Lowell went on to contrast the more typical types of innovation being pursued in the industry with the possibilities that lie ahead.
“With incremental improvements, you can make your current products better. But with human-centered design, you can actually inspire new products that have never seen the light of day before.”
Responding to Fitzgerald, Lowell noted that “there are [insurance] organizations that focus substantially more on incremental improvement and do a great job at it, but it doesn’t necessarily inspire new products and ideas.”
“This lab focuses on the future of new business and operating models of products and services,” he said.
Lowell said it can be difficult for organizations to absorb human-centered design. It is a way of thinking that’s unique and different, he said. In addition, “for all of its speed in terms of putting something in market, it takes its time and is relatively slow [in the process of] sitting down and spending quality time with customers.”

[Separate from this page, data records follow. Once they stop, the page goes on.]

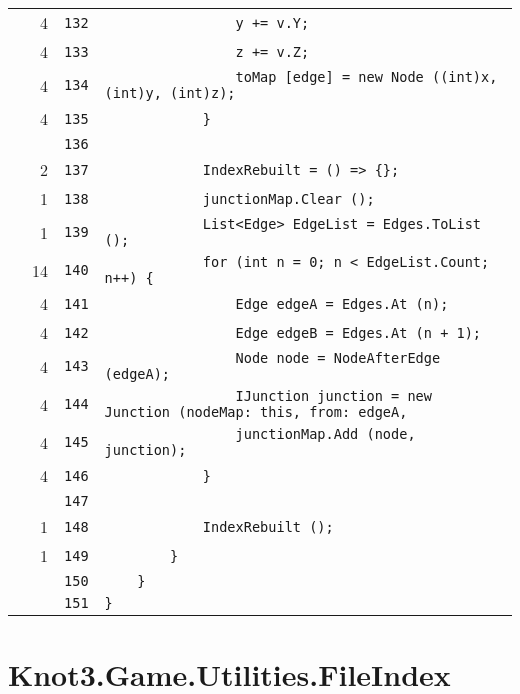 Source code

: \documentclass[a4paper,10pt]{article}
\begin{document}
\begin{longtable}[l]{lrrl}
\cellcolor{green} & 4 & \verb~132~ & \verb~                y += v.Y;~\\
\cellcolor{green} & 4 & \verb~133~ & \verb~                z += v.Z;~\\
\cellcolor{green} & 4 & \verb~134~ & \verb~                toMap [edge] = new Node ((int)x, (int)y, (int)z);~\\
\cellcolor{green} & 4 & \verb~135~ & \verb~            }~\\
\cellcolor{gray} &  & \verb~136~ & \verb~~\\
\cellcolor{green} & 2 & \verb~137~ & \verb~            IndexRebuilt = () => {};~\\
\cellcolor{green} & 1 & \verb~138~ & \verb~            junctionMap.Clear ();~\\
\cellcolor{green} & 1 & \verb~139~ & \verb~            List<Edge> EdgeList = Edges.ToList ();~\\
\cellcolor{green} & 14 & \verb~140~ & \verb~            for (int n = 0; n < EdgeList.Count; n++) {~\\
\cellcolor{green} & 4 & \verb~141~ & \verb~                Edge edgeA = Edges.At (n);~\\
\cellcolor{green} & 4 & \verb~142~ & \verb~                Edge edgeB = Edges.At (n + 1);~\\
\cellcolor{green} & 4 & \verb~143~ & \verb~                Node node = NodeAfterEdge (edgeA);~\\
\cellcolor{green} & 4 & \verb~144~ & \verb~                IJunction junction = new Junction (nodeMap: this, from: edgeA,~\\
\cellcolor{green} & 4 & \verb~145~ & \verb~                junctionMap.Add (node, junction);~\\
\cellcolor{green} & 4 & \verb~146~ & \verb~            }~\\
\cellcolor{gray} &  & \verb~147~ & \verb~~\\
\cellcolor{green} & 1 & \verb~148~ & \verb~            IndexRebuilt ();~\\
\cellcolor{green} & 1 & \verb~149~ & \verb~        }~\\
\cellcolor{gray} &  & \verb~150~ & \verb~    }~\\
\cellcolor{gray} &  & \verb~151~ & \verb~}~\\
\end{longtable}
\newpage
\section{Knot3.Game.Utilities.FileIndex}
\end{document}
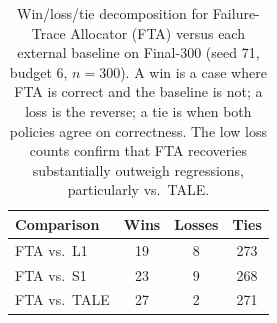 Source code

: \begin{table}[t]
\centering
\caption{Win/loss/tie decomposition for Failure-Trace Allocator (FTA) versus each external baseline on
Final-300 (seed 71, budget 6, $n=300$). A win is a case where FTA is correct
and the baseline is not; a loss is the reverse; a tie is when both policies agree on
correctness. The low loss counts confirm that FTA recoveries substantially
outweigh regressions, particularly vs.\ TALE.}
\label{tab:wlt}
\small
\begin{tabularx}{\textwidth}{@{}>{\raggedright\arraybackslash}Xccc@{}}
\toprule
Comparison & Wins & Losses & Ties \\
\midrule
FTA vs.\ L1   & 19 & 8 & 273 \\
FTA vs.\ S1   & 23 & 9 & 268 \\
FTA vs.\ TALE & 27 & 2 & 271 \\
\bottomrule
\end{tabularx}
\end{table}
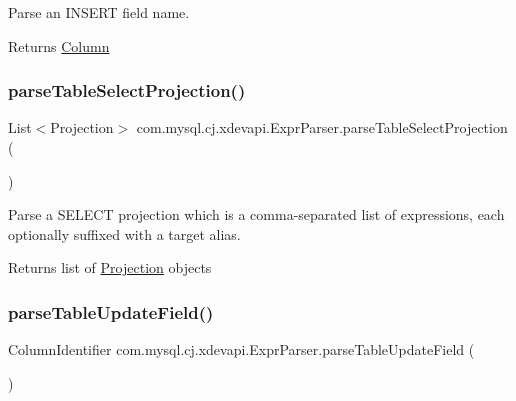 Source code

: Parse an I\+N\+S\+E\+RT field name.

\begin{DoxyReturn}{Returns}
\mbox{\hyperlink{interfacecom_1_1mysql_1_1cj_1_1xdevapi_1_1_column}{Column}} 
\end{DoxyReturn}
\mbox{\label{classcom_1_1mysql_1_1cj_1_1xdevapi_1_1_expr_parser_a236fa3f356e511f04e6dfb64a333b354}} 
\subsubsection{\texorpdfstring{parse\+Table\+Select\+Projection()}{parseTableSelectProjection()}}
{\footnotesize\ttfamily List$<$Projection$>$ com.\+mysql.\+cj.\+xdevapi.\+Expr\+Parser.\+parse\+Table\+Select\+Projection (\begin{DoxyParamCaption}{ }\end{DoxyParamCaption})}

Parse a S\+E\+L\+E\+CT projection which is a comma-\/separated list of expressions, each optionally suffixed with a target alias.

\begin{DoxyReturn}{Returns}
list of \mbox{\hyperlink{}{Projection}} objects 
\end{DoxyReturn}
\mbox{\label{classcom_1_1mysql_1_1cj_1_1xdevapi_1_1_expr_parser_ab2e27d666920b2b5e2985b98a7c658d7}} 
\subsubsection{\texorpdfstring{parse\+Table\+Update\+Field()}{parseTableUpdateField()}}
{\footnotesize\ttfamily Column\+Identifier com.\+mysql.\+cj.\+xdevapi.\+Expr\+Parser.\+parse\+Table\+Update\+Field (\begin{DoxyParamCaption}{ }\end{DoxyParamCaption})}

“You might spend an hour-and-a-half just standing in a small business owner’s store observing. And to be perfectly honest, that’s a difficult ask—to ask a senior executive to come along the journey with you and just say, ‘Stand here for a while and watch.'”
“You need to find the right leaders, who have a visionary view of what they want their business to become,” he said, also recommending that innovation leaders need to do a little bit of vetting before presenting human-centered design experiences to senior leaders—so that “one poor experience doesn’t have them concerned over the entire concept.”
Tangible examples of the approach at work in the insurance and risk management space are still lacking, Lowell noted when Fitzgerald asked for something to move him past a theoretical understanding of the concept. “The examples that we hope to bring, and the reason they will be tangible, is because they’ll be so narrowly focused on one particular niche,” he said.
He continued: “Success at the Small Business Innovation Lab at The Hartford in 2019 would show that we can create a product that is fantastic and delightful for a really small set of customers. And then we’ll realize that once we do that, we have the daunting task of having to do that again 50,000 more times to actually cover the entire small business owner landscape in the U.S. But at least we will have proven that that’s the way to go.”
“Those tangible results—actual pain points that small business owners in their honest moments tell people who are truly listening during an empathy interview or that we observe while standing in their shops—those are real. That’s what in my mind it means to be tangible,” he said.